◆ Exercise requirements: Exact wording is required: give all the records again, minus the pictures.

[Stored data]
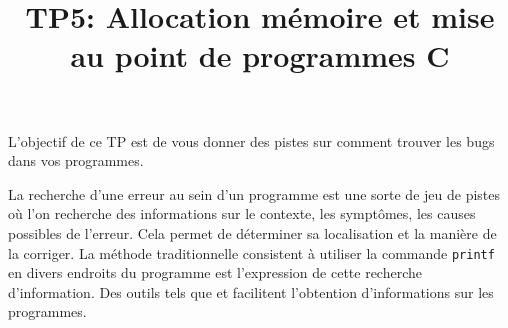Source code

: \documentclass[10pt]{article}\usepackage[nu]{esial}
\begin{document}
\title{TP5: Allocation mémoire et mise au point de programmes C}
\maketitle

\newcommand{\I}{\hspace{1.5em}}


L'objectif de ce TP est de vous donner des pistes sur comment trouver les bugs
dans vos programmes.

La recherche d'une erreur au sein d'un programme est une sorte de jeu de pistes
où l'on recherche des informations sur le contexte, les symptômes, les causes
possibles de l'erreur. Cela permet de déterminer sa localisation et la manière
de la corriger.  La méthode traditionnelle consistent à utiliser la commande
\texttt{printf} en divers endroits du programme est l'expression de cette
recherche d'information. Des outils tels que  et 
facilitent l'obtention d'informations sur les programmes.
\end{document}
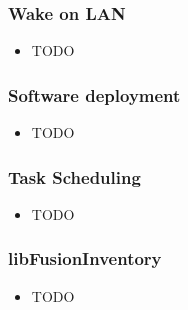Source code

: \begin{frame}
    \frametitle{Wake on LAN}

    \begin{itemize}
        \item TODO
    \end{itemize}
\end{frame}

\begin{frame}
    \frametitle{Software deployment}

    \begin{itemize}
        \item TODO
    \end{itemize}
\end{frame}

\begin{frame}
    \frametitle{Task Scheduling}

    \begin{itemize}
        \item TODO
    \end{itemize}
\end{frame}

\begin{frame}
    \frametitle{libFusionInventory}
    
    \begin{itemize}
        \item TODO
    \end{itemize}
\end{frame}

◆ Task output:
Source code

: \documentclass[10pt]{article}\usepackage[nu]{esial}
\begin{document}
\title{TP5: Allocation mémoire et mise au point de programmes C}
\maketitle

\newcommand{\I}{\hspace{1.5em}}


L'objectif de ce TP est de vous donner des pistes sur comment trouver les bugs
dans vos programmes.

La recherche d'une erreur au sein d'un programme est une sorte de jeu de pistes
où l'on recherche des informations sur le contexte, les symptômes, les causes
possibles de l'erreur. Cela permet de déterminer sa localisation et la manière
de la corriger.  La méthode traditionnelle consistent à utiliser la commande
\texttt{printf} en divers endroits du programme est l'expression de cette
recherche d'information. Des outils tels que  et 
facilitent l'obtention d'informations sur les programmes.
\end{document}
Source code

: \begin{frame}
    \frametitle{Wake on LAN}

    \begin{itemize}
        \item TODO
    \end{itemize}
\end{frame}

\begin{frame}
    \frametitle{Software deployment}

    \begin{itemize}
        \item TODO
    \end{itemize}
\end{frame}

\begin{frame}
    \frametitle{Task Scheduling}

    \begin{itemize}
        \item TODO
    \end{itemize}
\end{frame}

\begin{frame}
    \frametitle{libFusionInventory}
    
    \begin{itemize}
        \item TODO
    \end{itemize}
\end{frame}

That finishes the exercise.